All lines from the one containing "Contributions are welcome, and" down to the final line of the entries below: return them exactly.

◇ ◇ ◇

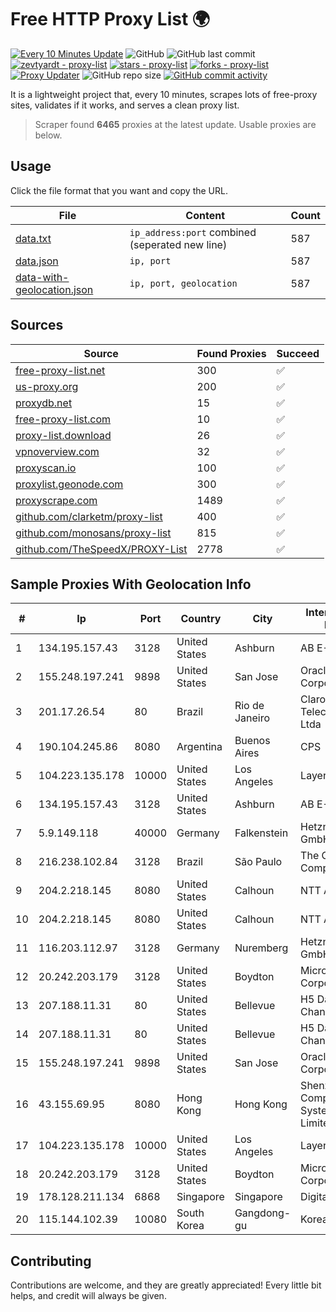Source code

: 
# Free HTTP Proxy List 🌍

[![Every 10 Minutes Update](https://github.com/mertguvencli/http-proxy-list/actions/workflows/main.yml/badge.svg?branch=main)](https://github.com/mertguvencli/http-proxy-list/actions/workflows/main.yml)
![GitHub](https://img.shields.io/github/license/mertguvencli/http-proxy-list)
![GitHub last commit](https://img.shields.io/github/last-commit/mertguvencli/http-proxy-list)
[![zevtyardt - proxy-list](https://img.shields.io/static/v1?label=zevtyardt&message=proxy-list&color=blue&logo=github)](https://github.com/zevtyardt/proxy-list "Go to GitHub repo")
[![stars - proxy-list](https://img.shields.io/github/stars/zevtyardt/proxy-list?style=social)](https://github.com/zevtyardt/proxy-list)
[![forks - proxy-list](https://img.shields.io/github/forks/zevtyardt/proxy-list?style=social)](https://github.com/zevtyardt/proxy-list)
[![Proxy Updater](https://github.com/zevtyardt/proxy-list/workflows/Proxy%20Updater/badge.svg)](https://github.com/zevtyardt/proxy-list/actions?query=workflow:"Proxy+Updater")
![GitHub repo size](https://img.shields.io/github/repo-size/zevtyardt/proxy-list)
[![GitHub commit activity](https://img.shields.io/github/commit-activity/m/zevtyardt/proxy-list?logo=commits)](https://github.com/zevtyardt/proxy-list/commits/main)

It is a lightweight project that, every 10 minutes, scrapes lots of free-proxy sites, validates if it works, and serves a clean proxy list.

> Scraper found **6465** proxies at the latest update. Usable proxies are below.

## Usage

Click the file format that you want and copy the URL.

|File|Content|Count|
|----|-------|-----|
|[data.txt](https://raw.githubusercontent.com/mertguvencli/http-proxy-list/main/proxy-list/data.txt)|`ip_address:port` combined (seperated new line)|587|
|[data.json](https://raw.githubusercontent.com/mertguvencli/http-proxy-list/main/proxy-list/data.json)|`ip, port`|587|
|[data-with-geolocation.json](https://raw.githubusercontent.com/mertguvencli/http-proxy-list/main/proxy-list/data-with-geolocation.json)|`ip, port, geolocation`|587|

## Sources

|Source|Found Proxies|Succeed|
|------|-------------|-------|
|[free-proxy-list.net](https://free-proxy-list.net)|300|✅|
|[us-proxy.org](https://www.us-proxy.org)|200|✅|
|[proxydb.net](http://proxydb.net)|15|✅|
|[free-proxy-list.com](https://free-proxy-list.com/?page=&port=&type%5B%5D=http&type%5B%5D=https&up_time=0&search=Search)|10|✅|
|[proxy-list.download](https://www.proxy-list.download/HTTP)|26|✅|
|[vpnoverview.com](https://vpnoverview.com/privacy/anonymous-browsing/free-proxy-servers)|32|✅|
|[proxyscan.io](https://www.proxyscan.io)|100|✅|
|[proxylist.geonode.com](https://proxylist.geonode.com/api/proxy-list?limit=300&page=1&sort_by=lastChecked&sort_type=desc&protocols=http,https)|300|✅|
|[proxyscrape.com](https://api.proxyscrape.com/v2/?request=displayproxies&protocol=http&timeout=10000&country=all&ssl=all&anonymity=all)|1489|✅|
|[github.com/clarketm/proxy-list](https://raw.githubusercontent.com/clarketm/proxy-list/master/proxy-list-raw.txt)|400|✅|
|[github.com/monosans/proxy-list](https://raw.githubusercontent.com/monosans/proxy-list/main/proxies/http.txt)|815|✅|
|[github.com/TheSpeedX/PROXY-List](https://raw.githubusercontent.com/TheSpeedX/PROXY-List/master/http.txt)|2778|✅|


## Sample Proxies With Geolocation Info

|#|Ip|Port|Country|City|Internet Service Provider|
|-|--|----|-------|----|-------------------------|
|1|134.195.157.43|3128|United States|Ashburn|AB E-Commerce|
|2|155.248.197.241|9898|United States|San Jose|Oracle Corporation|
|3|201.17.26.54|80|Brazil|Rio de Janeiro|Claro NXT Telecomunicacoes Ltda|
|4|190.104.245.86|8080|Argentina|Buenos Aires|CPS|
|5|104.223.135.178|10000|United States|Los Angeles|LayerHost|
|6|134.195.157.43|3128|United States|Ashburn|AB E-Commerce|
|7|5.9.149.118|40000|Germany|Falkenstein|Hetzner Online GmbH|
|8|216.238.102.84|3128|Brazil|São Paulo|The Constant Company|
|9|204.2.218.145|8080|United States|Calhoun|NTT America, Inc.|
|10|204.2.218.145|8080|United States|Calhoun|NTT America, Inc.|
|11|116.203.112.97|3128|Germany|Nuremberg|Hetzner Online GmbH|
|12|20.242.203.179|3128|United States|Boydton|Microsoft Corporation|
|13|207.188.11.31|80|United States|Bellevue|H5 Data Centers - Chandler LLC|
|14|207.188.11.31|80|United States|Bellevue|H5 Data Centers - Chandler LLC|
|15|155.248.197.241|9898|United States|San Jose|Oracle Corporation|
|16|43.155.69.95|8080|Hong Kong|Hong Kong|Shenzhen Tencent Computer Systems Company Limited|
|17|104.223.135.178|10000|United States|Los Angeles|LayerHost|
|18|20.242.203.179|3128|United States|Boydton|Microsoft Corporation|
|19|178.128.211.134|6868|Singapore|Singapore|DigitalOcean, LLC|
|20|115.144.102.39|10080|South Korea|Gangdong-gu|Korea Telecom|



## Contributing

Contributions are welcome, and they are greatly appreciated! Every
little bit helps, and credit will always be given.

◇ ◇ ◇

> YOUR SOLUTION
Contributions are welcome, and they are greatly appreciated! Every
little bit helps, and credit will always be given.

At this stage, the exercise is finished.